In the short story the Theme of the Traitor and the Hero, Jorge Luis Borges employs multiple literary devices, although some may be difficult to identify depending upon the translation used or understanding Borges’s style. The initial literary devices appear in the first several paragraphs when Borges begins in the first person but subsequently moves to an omniscient (all-seeing, all-knowing) third person narrator. For example, he writes, “ . . . I have imagined the following argument . . . ” and, “Kilpatrick was a conspirator, a secret and glorious captain of conspirators” (Borges para 1-2). In this way, Borges seamlessly transitions from the first person to third person.

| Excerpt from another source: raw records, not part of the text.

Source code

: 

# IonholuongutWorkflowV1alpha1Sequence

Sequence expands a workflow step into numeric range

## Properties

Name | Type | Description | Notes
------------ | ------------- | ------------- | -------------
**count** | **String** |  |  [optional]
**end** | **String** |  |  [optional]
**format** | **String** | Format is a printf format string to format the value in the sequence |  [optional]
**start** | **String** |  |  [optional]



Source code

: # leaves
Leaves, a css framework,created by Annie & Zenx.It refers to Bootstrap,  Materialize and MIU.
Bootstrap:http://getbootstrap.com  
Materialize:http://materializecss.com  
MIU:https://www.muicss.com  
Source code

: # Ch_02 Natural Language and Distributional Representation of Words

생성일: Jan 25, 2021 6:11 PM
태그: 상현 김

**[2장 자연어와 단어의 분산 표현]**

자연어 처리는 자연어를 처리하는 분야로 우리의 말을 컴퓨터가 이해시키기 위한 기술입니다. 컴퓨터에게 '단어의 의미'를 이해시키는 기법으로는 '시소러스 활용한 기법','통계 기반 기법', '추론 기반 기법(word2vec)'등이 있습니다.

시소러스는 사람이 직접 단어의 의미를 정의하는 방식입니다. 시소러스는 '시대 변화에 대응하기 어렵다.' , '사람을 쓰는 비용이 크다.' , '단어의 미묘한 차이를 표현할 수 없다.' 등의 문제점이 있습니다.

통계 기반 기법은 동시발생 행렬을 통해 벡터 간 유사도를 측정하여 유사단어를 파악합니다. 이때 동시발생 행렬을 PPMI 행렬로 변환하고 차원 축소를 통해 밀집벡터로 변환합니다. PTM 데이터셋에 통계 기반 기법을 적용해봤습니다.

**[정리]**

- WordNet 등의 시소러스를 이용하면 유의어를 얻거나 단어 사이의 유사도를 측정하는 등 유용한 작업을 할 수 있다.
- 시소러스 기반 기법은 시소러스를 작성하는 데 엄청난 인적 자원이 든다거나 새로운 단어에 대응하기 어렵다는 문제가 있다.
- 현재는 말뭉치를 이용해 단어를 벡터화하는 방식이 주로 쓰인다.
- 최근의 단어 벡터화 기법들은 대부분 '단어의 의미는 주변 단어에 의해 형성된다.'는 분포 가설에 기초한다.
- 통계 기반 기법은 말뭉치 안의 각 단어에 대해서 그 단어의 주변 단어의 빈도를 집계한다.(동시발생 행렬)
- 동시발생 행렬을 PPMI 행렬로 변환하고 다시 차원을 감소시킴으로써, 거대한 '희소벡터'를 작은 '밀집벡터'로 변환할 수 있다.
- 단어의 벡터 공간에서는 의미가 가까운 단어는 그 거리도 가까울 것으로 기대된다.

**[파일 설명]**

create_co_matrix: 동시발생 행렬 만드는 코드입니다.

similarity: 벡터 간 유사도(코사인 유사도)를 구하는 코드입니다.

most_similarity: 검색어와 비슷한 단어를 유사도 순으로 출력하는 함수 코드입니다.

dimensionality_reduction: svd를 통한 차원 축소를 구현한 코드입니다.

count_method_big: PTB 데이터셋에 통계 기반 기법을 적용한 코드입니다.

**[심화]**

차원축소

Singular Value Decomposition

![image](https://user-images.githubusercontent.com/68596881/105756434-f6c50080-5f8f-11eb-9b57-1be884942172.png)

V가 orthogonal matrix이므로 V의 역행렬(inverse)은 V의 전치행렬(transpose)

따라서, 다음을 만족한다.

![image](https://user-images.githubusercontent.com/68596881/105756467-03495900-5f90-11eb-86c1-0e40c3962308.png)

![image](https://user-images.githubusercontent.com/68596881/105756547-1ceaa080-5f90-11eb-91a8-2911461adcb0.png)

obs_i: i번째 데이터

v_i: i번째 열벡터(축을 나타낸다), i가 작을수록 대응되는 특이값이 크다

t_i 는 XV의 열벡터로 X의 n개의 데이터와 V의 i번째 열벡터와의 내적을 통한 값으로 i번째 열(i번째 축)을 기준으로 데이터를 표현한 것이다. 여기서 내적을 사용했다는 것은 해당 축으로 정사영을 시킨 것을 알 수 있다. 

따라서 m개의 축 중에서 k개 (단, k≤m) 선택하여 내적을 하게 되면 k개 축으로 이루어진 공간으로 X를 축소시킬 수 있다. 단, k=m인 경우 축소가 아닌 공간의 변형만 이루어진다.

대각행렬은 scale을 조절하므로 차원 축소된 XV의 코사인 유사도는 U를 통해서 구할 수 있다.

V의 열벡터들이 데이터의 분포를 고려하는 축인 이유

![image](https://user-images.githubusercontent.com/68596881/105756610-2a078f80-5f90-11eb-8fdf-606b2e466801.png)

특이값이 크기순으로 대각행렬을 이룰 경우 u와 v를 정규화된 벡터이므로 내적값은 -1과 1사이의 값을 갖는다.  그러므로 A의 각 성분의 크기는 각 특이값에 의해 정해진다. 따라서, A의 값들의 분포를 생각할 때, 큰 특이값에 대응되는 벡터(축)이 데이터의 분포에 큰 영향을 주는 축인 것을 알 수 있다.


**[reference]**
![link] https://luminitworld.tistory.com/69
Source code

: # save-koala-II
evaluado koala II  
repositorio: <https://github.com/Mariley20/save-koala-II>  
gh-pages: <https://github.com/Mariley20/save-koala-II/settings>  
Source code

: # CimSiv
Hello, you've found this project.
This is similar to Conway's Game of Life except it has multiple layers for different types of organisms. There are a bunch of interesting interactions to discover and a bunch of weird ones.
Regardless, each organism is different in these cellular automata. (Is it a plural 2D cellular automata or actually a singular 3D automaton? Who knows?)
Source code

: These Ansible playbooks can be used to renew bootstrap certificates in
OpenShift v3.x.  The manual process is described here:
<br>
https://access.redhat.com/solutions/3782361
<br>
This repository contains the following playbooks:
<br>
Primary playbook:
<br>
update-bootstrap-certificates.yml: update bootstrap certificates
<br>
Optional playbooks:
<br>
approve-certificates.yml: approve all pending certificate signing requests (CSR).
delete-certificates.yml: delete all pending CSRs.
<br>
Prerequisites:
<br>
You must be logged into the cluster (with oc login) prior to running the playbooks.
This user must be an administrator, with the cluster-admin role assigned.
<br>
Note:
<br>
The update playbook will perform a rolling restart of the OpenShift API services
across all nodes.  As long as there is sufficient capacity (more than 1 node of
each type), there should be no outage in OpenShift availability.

Moving on, Borges uses allusion throughout the story, especially with regard to literary references. Examples abound in the following from Borges:
Julius Caesar, too, as he walked toward the place where the knives of his friends awaited him, was handed a message, which he never got to the point of reading, in which the treason was declared, and the names of the traitors given. In her dreams, Caesar's wife, Calpurnia, saw a tower, which the Senate had dedicated to her husband, fallen to the ground. (para 3)
He ponders the decimal history imagined by Condorcet; the morphologies proposed by Hegel, Spengler, and Vico; the characters of Hesiod, who degenerate from gold to iron. He considers the transmigration of souls, a doctrine which horrifies Celtic belles-lettres and which the very same Caesar attributed to the Britannic Druids; he thinks that before the hero was Fergus Kilpatrick, Fergus Kilpatrick was Julius Caesar. (para 3)

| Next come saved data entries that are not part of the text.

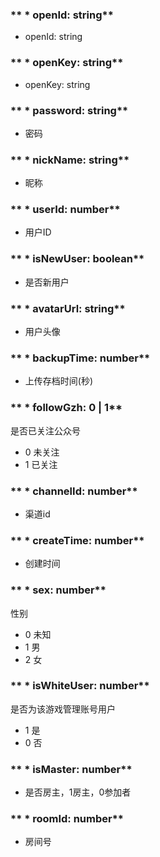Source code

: ### ** * openId: string**
- openId: string


### ** * openKey: string**
- openKey: string


### ** * password: string**
- 密码


### ** * nickName: string**
- 昵称


### ** * userId: number**
- 用户ID


### ** * isNewUser: boolean**
- 是否新用户


### ** * avatarUrl: string**
- 用户头像


### ** * backupTime: number**
- 上传存档时间(秒)


### ** * followGzh: 0 | 1**
是否已关注公众号
- 0 未关注
- 1 已关注


### ** * channelId: number**
- 渠道id


### ** * createTime: number**
- 创建时间


### ** * sex: number**
性别
- 0 未知
- 1 男
- 2 女


### ** * isWhiteUser: number**
是否为该游戏管理账号用户
- 1 是
- 0 否


### ** * isMaster: number**
- 是否房主，1房主，0参加者


### ** * roomId: number**
- 房间号

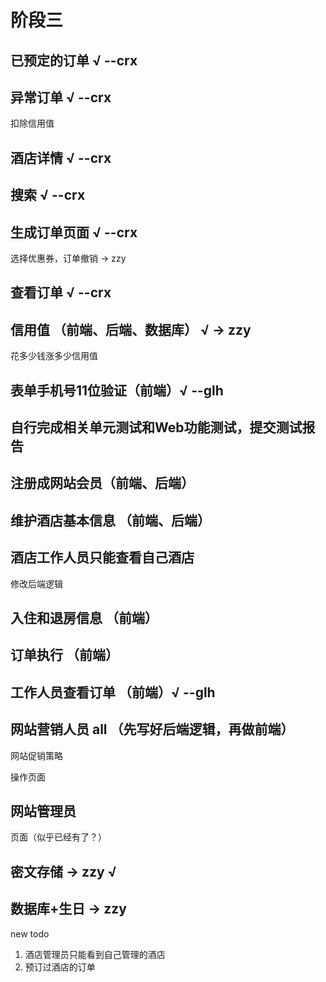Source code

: # 阶段三

## 已预定的订单 √ --crx

## 异常订单 √ --crx

扣除信用值

## 酒店详情 √ --crx

## 搜索 √ --crx

## 生成订单页面 √ --crx

选择优惠券，订单撤销 -> zzy

## 查看订单 √ --crx

## 信用值 （前端、后端、数据库） √ -> zzy

花多少钱涨多少信用值

## 表单手机号11位验证（前端）√ --glh

## 自行完成相关单元测试和Web功能测试，提交测试报告

## 注册成网站会员（前端、后端）

## 维护酒店基本信息 （前端、后端）

## 酒店工作人员只能查看自己酒店

修改后端逻辑

## 入住和退房信息 （前端）

## 订单执行 （前端）

## 工作人员查看订单 （前端）√ --glh

## 网站营销人员 all （先写好后端逻辑，再做前端）

网站促销策略

操作页面

## 网站管理员

页面（似乎已经有了？）

## 密文存储 -> zzy √

## 数据库+生日  -> zzy

new todo

1. 酒店管理员只能看到自己管理的酒店
2. 预订过酒店的订单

While Borges’s use of punctuation may seem grammatically incorrect, when examining his prose closely, it becomes clear he deftly manipulates commas, semi-colons, colons, and periods to provide subtle parallelism and repetition. To illustrate this, pay attention to the use of semi-colons to shorten lengthy sentences into more manageable phrases in the section below:
Nolan carried out his orders: before the gathering as a whole, he announced that the traitor was Kilpatrick himself. He demonstrated the truth of his accusation with irrefutable proofs; the conspirators condemned their president to death. The latter signed his own death sentence; but he implored that his condemnation not be allowed to hurt the fatherland. (para 6)

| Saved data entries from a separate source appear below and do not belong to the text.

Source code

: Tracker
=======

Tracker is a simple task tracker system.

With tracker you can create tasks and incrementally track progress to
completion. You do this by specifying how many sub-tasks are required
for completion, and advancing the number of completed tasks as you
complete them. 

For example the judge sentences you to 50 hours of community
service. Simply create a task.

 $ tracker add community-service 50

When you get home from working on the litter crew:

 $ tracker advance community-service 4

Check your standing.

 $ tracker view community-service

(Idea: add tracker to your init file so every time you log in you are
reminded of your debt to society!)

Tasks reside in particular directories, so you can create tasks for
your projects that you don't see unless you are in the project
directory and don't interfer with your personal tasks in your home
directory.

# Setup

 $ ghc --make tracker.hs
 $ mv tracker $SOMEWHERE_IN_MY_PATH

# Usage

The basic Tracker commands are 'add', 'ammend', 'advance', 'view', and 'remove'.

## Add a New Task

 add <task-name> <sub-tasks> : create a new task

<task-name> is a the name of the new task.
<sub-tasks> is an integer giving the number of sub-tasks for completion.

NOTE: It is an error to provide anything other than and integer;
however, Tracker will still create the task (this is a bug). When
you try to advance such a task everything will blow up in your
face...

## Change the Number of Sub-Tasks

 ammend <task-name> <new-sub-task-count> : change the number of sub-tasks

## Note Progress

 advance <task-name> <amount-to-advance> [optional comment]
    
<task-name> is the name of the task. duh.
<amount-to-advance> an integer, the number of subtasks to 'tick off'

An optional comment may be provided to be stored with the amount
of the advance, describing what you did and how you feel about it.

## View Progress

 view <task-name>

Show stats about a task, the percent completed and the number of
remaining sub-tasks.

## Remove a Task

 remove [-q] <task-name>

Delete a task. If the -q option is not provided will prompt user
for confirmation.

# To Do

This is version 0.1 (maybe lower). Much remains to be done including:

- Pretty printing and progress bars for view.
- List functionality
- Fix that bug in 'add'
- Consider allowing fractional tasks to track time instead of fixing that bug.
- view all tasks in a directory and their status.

Not only does this quote exhibit parallelism but also, especially when read aloud, there is a cadence and rhythm to Borges prose that is nearly poetic.
Additional repetition, and a smidgen of alliteration, exist within the story. In paragraph two Borges employs repetition and alliteration:
Has transpired, we should say, for although the narrator is contemporary, the narrative related by him occurred toward the middle or beginnings of the nineteenth century. Let us say, for purposes of narration, that it was in Ireland, in 1824. The narrator is named Ryan. (Borges)
Borges uses variations of "narrator" four separate times in this short passage.
Furthermore, within the allusions Borges employs similes, as in the following:
Kilpatrick was a conspirator, a secret and glorious captain of conspirators; he was like Moses in that, from the land of Moab, he descried the Promised Land but would not ever set foot there, for he perished on the eve of the victorious rebellion which he had premeditated and conjured. (para 3)
When reading Borges work, look for the following additional literary devices: metaphor, imagery, caesuras, and asyndeton.